The lines below that include "this" are to be found and copied.

◆ RECORD SET
=====
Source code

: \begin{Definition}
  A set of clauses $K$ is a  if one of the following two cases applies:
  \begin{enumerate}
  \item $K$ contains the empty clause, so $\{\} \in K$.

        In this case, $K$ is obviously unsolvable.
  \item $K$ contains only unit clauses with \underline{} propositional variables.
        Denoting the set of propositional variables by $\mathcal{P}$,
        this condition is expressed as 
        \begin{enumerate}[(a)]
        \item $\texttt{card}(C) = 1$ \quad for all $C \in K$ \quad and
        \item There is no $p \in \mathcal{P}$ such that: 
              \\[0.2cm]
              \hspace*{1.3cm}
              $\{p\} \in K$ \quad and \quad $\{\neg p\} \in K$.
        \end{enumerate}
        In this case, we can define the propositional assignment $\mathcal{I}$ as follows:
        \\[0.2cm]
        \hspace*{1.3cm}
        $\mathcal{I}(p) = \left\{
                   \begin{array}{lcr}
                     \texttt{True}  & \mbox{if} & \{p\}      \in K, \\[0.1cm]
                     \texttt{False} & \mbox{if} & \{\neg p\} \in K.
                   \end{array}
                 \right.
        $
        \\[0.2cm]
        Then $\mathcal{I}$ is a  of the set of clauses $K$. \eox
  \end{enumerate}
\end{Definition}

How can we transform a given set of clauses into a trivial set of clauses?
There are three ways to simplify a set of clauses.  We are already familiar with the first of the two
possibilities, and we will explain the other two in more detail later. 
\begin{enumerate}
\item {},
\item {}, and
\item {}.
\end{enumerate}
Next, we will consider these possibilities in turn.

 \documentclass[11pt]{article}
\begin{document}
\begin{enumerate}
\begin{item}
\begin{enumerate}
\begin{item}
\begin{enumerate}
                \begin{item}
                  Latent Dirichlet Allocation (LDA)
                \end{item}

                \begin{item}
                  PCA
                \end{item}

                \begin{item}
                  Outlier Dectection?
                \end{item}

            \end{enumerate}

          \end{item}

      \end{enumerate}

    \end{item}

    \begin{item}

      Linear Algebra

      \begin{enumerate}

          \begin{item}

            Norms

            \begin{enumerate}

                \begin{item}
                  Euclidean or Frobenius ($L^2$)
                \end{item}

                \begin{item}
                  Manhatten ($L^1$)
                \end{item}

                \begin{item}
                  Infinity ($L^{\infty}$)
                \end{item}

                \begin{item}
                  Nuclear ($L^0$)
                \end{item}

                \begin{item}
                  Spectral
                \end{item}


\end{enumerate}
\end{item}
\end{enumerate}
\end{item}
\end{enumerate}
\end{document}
=====
◆ ANSWER TO THE PROBLEM
        In this case, $K$ is obviously unsolvable.
        this condition is expressed as 
        In this case, we can define the propositional assignment $\mathcal{I}$ as follows:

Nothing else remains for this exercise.